ZWISCHEN Ruf : Wann, wenn nicht in der Rushhour des Lebens?

In welchem Alter ist man am besten in der Lage, die richtigen Prioritäten zu setzen? Vermutlich in genau dem Alter, in dem die Soziologen jetzt die furchtbare Lebensrushhour mit drohendem Burn-out-Syndrom definieren.

Ursula Weidenfeld

Wieder einmal wurden Eltern in einer großen Meinungsumfrage befragt, wie es ihnen so geht. Wieder einmal haben die Eltern gesagt, sie kämen mit den Kindern gut zurecht, das Familien-und-Berufsleben sei schön, aber ziemlich anstrengend. Wieder einmal haben sie gefordert, dass der Staat ihnen mehr hilft, die Gesellschaft sie mehr unterstützt und dass sie die ganze Last nicht immer nur alleine tragen müssen.

Und wieder einmal fiel der Begriff der Rushhour des Lebens.
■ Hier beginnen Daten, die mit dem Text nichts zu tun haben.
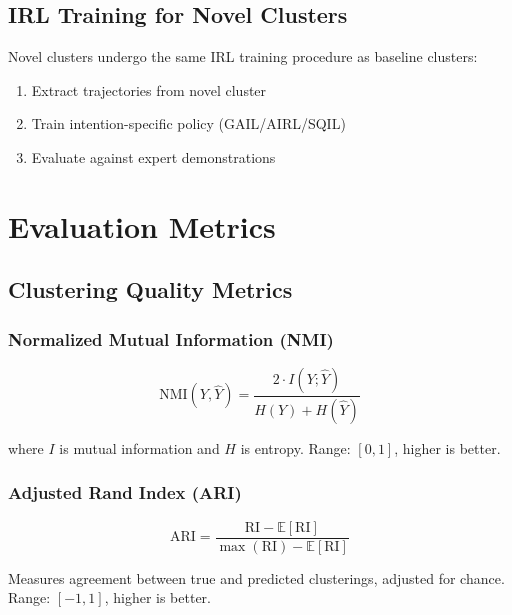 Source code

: \documentclass{article}
\begin{document}
\subsection{IRL Training for Novel Clusters}

Novel clusters undergo the same IRL training procedure as baseline clusters:

\begin{enumerate}
    \item Extract trajectories from novel cluster
    \item Train intention-specific policy (GAIL/AIRL/SQIL)
    \item Evaluate against expert demonstrations
\end{enumerate}

\section{Evaluation Metrics}

\subsection{Clustering Quality Metrics}

\subsubsection{Normalized Mutual Information (NMI)}

\begin{equation}
    \text{NMI}(Y, \hat{Y}) = \frac{2 \cdot I(Y; \hat{Y})}{H(Y) + H(\hat{Y})}
\end{equation}

where $I$ is mutual information and $H$ is entropy. Range: $[0, 1]$, higher is better.

\subsubsection{Adjusted Rand Index (ARI)}

\begin{equation}
    \text{ARI} = \frac{\text{RI} - \mathbb{E}[\text{RI}]}{\max(\text{RI}) - \mathbb{E}[\text{RI}]}
\end{equation}

Measures agreement between true and predicted clusterings, adjusted for chance. Range: $[-1, 1]$, higher is better.
\end{document}

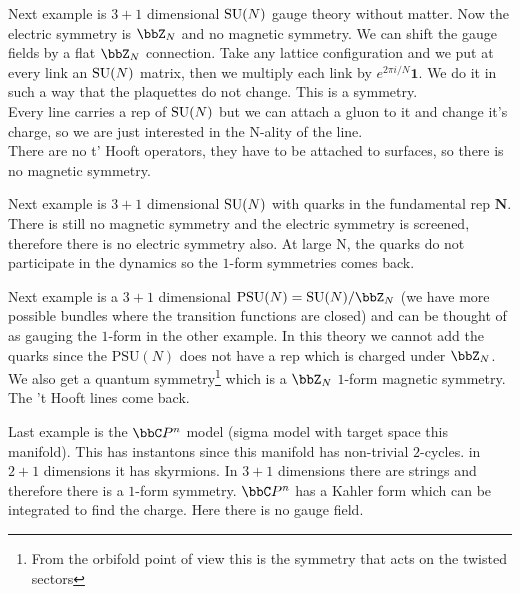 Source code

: Next example is $3+1$ dimensional $\mathrm{SU}(N)$ gauge theory without matter. Now the electric symmetry is $\bbZ_{N}$ and no magnetic symmetry. We can shift the gauge fields by a flat $\bbZ_{N}$ connection. Take any lattice configuration and we put at every link an $\mathrm{SU}(N)$ matrix, then we multiply each link by $e^{2\pi i/N}\mathbf{1}$. We do it in such a way that the plaquettes do not change. This is a symmetry.\\
Every line carries a rep of $\mathrm{SU}(N)$ but we can attach a gluon to it and change it's charge, so we are just interested in the N-ality of the line.\\
There are no t' Hooft operators, they have to be attached to surfaces, so there is no magnetic symmetry.

Next example is $3+1$ dimensional $\mathrm{SU}(N)$ with quarks in the fundamental rep $\mathbf{N}$. There is still no magnetic symmetry and the electric symmetry is screened, therefore there is no electric symmetry also. At large N, the quarks do not participate in the dynamics so the $1$-form symmetries comes back.

Next example is a $3+1$ dimensional $\text{PSU}(N)=\SU(N)/\bbZ_{N}$ (we have more possible bundles where the transition functions are closed) and can be thought of as gauging the $1$-form in the other example. In this theory we cannot add the quarks since the $\text{PSU}(N)$ does not have a rep which is charged under $\bbZ_{N}$. We also get a quantum symmetry\footnote{From the orbifold point of view this is the symmetry that acts on the twisted sectors} which is a $\bbZ_{N}$  $1$-form magnetic symmetry. The 't Hooft lines come back.

Last example is the $\bbC P^{n}$ model (sigma model with target space this manifold). This has instantons since this manifold has non-trivial $2$-cycles. in $2+1$ dimensions it has skyrmions. In $3+1$ dimensions there are strings and therefore there is a $1$-form symmetry. $\bbC P^{n}$ has a Kahler form which can be integrated to find the charge. Here there is no gauge field.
Es sei einfach zu viel zu tun im Alter zwischen 30 und 45, wenn man Kinder hat, beruflich weiterkommen will, vielleicht eine Immobilie bezahlen muss und sich dann möglicherweise auch noch um die alten Eltern kümmern soll. Stress pur, und das macht einen fertig.
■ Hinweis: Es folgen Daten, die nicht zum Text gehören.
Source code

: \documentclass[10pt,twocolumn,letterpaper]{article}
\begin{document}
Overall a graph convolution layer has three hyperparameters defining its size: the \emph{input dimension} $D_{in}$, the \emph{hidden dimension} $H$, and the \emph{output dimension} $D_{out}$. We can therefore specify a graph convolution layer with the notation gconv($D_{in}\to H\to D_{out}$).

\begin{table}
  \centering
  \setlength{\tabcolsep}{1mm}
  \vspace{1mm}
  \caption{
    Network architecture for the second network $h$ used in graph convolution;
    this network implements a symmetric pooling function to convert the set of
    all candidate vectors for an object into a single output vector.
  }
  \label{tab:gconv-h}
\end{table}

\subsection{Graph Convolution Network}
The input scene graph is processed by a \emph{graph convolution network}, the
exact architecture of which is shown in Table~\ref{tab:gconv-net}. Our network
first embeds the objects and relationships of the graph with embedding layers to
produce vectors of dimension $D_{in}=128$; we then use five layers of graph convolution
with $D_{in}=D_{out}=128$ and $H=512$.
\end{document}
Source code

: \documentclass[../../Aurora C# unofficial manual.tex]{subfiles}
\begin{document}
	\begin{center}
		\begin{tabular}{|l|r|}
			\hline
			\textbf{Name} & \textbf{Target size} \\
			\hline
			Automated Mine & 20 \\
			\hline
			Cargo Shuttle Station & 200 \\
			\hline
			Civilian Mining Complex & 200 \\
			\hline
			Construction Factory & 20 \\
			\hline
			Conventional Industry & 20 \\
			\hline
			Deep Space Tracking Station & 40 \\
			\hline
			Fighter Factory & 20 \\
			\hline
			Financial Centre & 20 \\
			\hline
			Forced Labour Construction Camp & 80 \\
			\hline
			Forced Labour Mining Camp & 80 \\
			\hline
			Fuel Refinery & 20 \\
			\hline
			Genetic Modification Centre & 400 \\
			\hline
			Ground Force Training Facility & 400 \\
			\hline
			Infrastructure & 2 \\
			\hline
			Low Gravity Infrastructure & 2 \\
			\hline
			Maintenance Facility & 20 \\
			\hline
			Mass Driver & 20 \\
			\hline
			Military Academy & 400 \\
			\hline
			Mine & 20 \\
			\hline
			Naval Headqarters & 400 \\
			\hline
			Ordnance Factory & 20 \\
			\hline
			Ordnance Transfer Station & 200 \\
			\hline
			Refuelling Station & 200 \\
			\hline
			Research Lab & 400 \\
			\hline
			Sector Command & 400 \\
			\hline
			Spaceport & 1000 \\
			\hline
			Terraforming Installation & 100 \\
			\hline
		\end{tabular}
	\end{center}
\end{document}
Das stimmt. Aber warum ist das zu viel? Wer von der Rushhour des Lebens spricht, unterstellt, dass es besser wäre, mehr Zeit für sich und weniger Verantwortung für andere zu haben. Das ist eine Illusion. Die Wahrheit über diese Form der Rushhour ist, dass man in einem Alter stark gefordert wird und sich stark fordern lässt, in dem man auch besonders leistungsfähig ist. Wann, wenn nicht zwischen Ausbildung und echtem Alter, ist man in der Lage, mit Belastungen umzugehen und an ihnen zu wachsen? Verantwortung zu übernehmen, persönliche Grenzen zu erkunden, ist nicht nur anstrengend, es macht Spaß. Wann, wenn nicht jetzt, lernt man, neues Wissen und erworbene Erfahrung zu einem zeit- und energiesparenden Leben zu kombinieren, in dem wieder Zeitreserven für neue Herausforderungen entstehen? In welchem Alter ist man am besten in der Lage, die richtigen Prioritäten zu setzen?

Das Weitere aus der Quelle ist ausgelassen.